*Exercise instructions*
Whenever a picture appears in the data, skip it and write out all other material exactly.

————

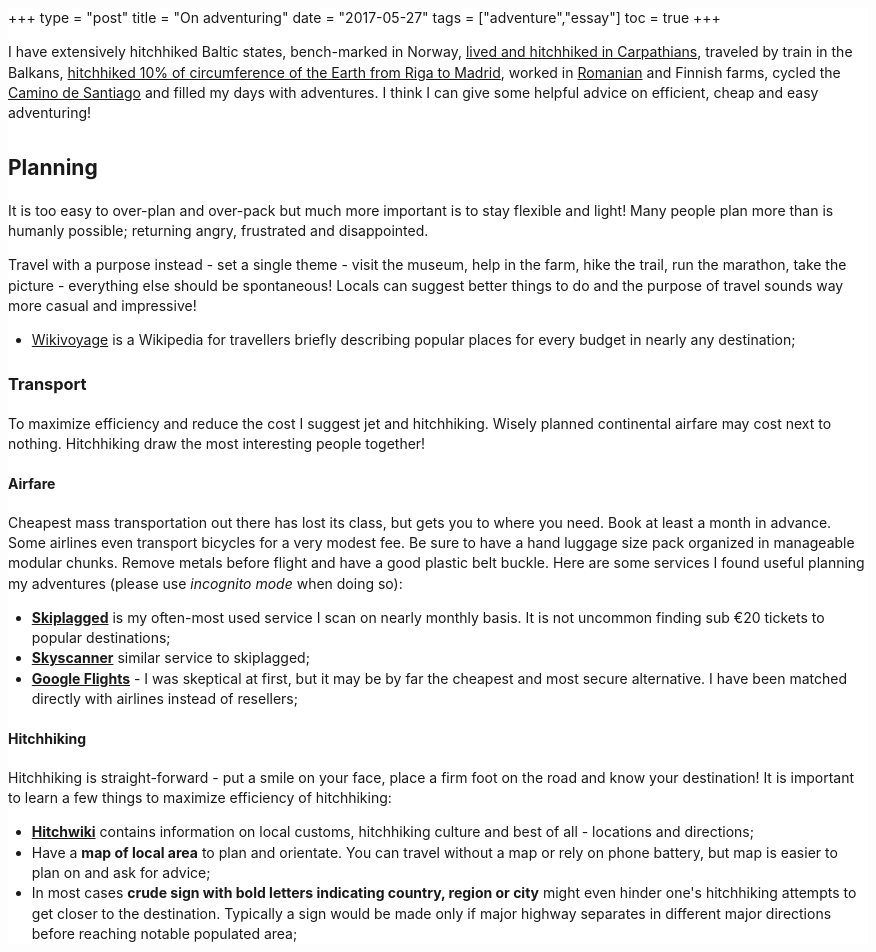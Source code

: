 +++
type = "post"
title = "On adventuring"
date = "2017-05-27"
tags = ["adventure","essay"]
toc = true
+++

I have extensively hitchhiked Baltic states, bench-marked in Norway, [lived and hitchhiked in Carpathians](/evs-in-romania/), traveled by train in the Balkans, [hitchhiked 10% of circumference of the Earth from Riga to Madrid](/quest-for-the-stray-fox/), worked in [Romanian](/rachitele/) and Finnish farms, cycled the [Camino de Santiago](/camino-de-santiago/) and filled my days with adventures. I think I can give some helpful advice on efficient, cheap and easy adventuring!

## Planning

It is too easy to over-plan and over-pack but much more important is to stay flexible and light! Many people plan more than is humanly possible; returning angry, frustrated and disappointed.

Travel with a purpose instead - set a single theme - visit the museum, help in the farm, hike the trail, run the marathon, take the picture - everything else should be spontaneous! Locals can suggest better things to do and the purpose of travel sounds way more casual and impressive!

- [Wikivoyage](//www.wikivoyage.org/) is a Wikipedia for travellers briefly describing popular places for every budget in nearly any destination;

### Transport

To maximize efficiency and reduce the cost I suggest jet and hitchhiking. Wisely planned continental airfare may cost next to nothing. Hitchhiking draw the most interesting people together!

#### Airfare

Cheapest mass transportation out there has lost its class, but gets you to where you need. Book at least a month in advance. Some airlines even transport bicycles for a very modest fee. Be sure to have a hand luggage size pack organized in manageable modular chunks. Remove metals before flight and have a good plastic belt buckle. Here are some services I found useful planning my adventures (please use _incognito mode_ when doing so):

- **[Skiplagged](//skiplagged.com/)** is my often-most used service I scan on nearly monthly basis. It is not uncommon finding sub €20 tickets to popular destinations;
- **[Skyscanner](//www.skyscanner.com/)** similar service to skiplagged;
- **[Google Flights](//www.google.com/flights/)** - I was skeptical at first, but it may be by far the cheapest and most secure alternative. I have been matched directly with airlines instead of resellers;

#### Hitchhiking

Hitchhiking is straight-forward - put a smile on your face, place a firm foot on the road and know your destination! It is important to learn a few things to maximize efficiency of hitchhiking:

- **[Hitchwiki](//hitchwiki.org/en/Hitchwiki:About)** contains information on local customs, hitchhiking culture and best of all - locations and directions;
- Have a **map of local area** to plan and orientate. You can travel without a map or rely on phone battery, but map is easier to plan on and ask for advice;
- In most cases **crude sign with bold letters indicating country, region or city** might even hinder one's hitchhiking attempts to get closer to the destination. Typically a sign would be made only if major highway separates in different major directions before reaching notable populated area;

————

*Task solution*
Source code

: +++
type = "post"
title = "On adventuring"
date = "2017-05-27"
tags = ["adventure","essay"]
toc = true
+++

I have extensively hitchhiked Baltic states, bench-marked in Norway, [lived and hitchhiked in Carpathians](/evs-in-romania/), traveled by train in the Balkans, [hitchhiked 10% of circumference of the Earth from Riga to Madrid](/quest-for-the-stray-fox/), worked in [Romanian](/rachitele/) and Finnish farms, cycled the [Camino de Santiago](/camino-de-santiago/) and filled my days with adventures. I think I can give some helpful advice on efficient, cheap and easy adventuring!

## Planning

It is too easy to over-plan and over-pack but much more important is to stay flexible and light! Many people plan more than is humanly possible; returning angry, frustrated and disappointed.

Travel with a purpose instead - set a single theme - visit the museum, help in the farm, hike the trail, run the marathon, take the picture - everything else should be spontaneous! Locals can suggest better things to do and the purpose of travel sounds way more casual and impressive!

- [Wikivoyage](//www.wikivoyage.org/) is a Wikipedia for travellers briefly describing popular places for every budget in nearly any destination;

### Transport

To maximize efficiency and reduce the cost I suggest jet and hitchhiking. Wisely planned continental airfare may cost next to nothing. Hitchhiking draw the most interesting people together!

#### Airfare

Cheapest mass transportation out there has lost its class, but gets you to where you need. Book at least a month in advance. Some airlines even transport bicycles for a very modest fee. Be sure to have a hand luggage size pack organized in manageable modular chunks. Remove metals before flight and have a good plastic belt buckle. Here are some services I found useful planning my adventures (please use _incognito mode_ when doing so):

- **[Skiplagged](//skiplagged.com/)** is my often-most used service I scan on nearly monthly basis. It is not uncommon finding sub €20 tickets to popular destinations;
- **[Skyscanner](//www.skyscanner.com/)** similar service to skiplagged;
- **[Google Flights](//www.google.com/flights/)** - I was skeptical at first, but it may be by far the cheapest and most secure alternative. I have been matched directly with airlines instead of resellers;

#### Hitchhiking

Hitchhiking is straight-forward - put a smile on your face, place a firm foot on the road and know your destination! It is important to learn a few things to maximize efficiency of hitchhiking:

- **[Hitchwiki](//hitchwiki.org/en/Hitchwiki:About)** contains information on local customs, hitchhiking culture and best of all - locations and directions;
- Have a **map of local area** to plan and orientate. You can travel without a map or rely on phone battery, but map is easier to plan on and ask for advice;
- In most cases **crude sign with bold letters indicating country, region or city** might even hinder one's hitchhiking attempts to get closer to the destination. Typically a sign would be made only if major highway separates in different major directions before reaching notable populated area;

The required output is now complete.